When ordering dessert in Japan, don’t expect fudge brownie sundaes or Snicker marshmallow cheesecake. Instead, you’ll more likely be indulging in some simple but delicious wagashi, or typical Japanese sweets. Often served with tea, these confectioneries are made with mochi, azuki bean paste and fruit and often have a soft, mold-able texture.

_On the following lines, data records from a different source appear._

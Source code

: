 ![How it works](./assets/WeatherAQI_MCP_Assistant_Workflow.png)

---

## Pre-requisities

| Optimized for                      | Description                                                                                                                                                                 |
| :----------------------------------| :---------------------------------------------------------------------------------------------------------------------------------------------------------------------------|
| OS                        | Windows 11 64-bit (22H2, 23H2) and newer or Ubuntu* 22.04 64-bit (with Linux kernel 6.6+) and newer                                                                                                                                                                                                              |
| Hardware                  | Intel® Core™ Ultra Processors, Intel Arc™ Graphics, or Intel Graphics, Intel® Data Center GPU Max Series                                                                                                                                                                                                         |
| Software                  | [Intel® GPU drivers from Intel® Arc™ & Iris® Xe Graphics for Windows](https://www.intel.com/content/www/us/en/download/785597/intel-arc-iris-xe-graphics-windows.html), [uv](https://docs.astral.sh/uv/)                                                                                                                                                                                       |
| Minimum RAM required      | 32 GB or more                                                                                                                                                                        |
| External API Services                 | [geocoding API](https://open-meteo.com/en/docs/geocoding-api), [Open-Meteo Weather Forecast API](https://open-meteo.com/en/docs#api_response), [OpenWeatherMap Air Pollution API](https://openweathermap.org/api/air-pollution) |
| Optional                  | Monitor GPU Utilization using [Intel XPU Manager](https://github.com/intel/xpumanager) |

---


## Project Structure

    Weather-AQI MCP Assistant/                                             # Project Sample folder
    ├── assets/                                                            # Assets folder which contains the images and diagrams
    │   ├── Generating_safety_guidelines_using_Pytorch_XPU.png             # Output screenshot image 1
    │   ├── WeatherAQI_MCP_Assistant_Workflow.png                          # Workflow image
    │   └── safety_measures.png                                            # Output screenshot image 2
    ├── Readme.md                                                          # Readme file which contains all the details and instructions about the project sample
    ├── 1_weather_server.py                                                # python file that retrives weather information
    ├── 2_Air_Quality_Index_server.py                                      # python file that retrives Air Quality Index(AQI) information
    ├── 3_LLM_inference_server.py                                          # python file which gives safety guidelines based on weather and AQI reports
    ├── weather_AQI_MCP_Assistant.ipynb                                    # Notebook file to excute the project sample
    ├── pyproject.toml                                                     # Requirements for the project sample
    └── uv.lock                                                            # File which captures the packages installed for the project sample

This shouldn’t be too much of a surprise, as Japan is an overall healthy society. In ancient Japan, people ate fruit and nuts to satisfy their cravings for sweets and add nutritional value to grains like rice and millet. What’s also interesting about wagashi is the part it plays in the traditional Japanese tea ceremony. The focus of the ceremony isn’t really about making tea, but about the aesthetically-pleasing manner in which the Teishu (tea host) prepares it. Moreover, it’s important to make guests feel welcome in accordance with the season. Wagashi not only adds sweetness to the palate to combat the bitterness of the green tea, but is also made to reflect the season, i.e. maple leaf shapes for fall and plum flower designs for spring. In essence, it’s not just a dessert, but an art.
Have you ever tried wagashi? What was it like?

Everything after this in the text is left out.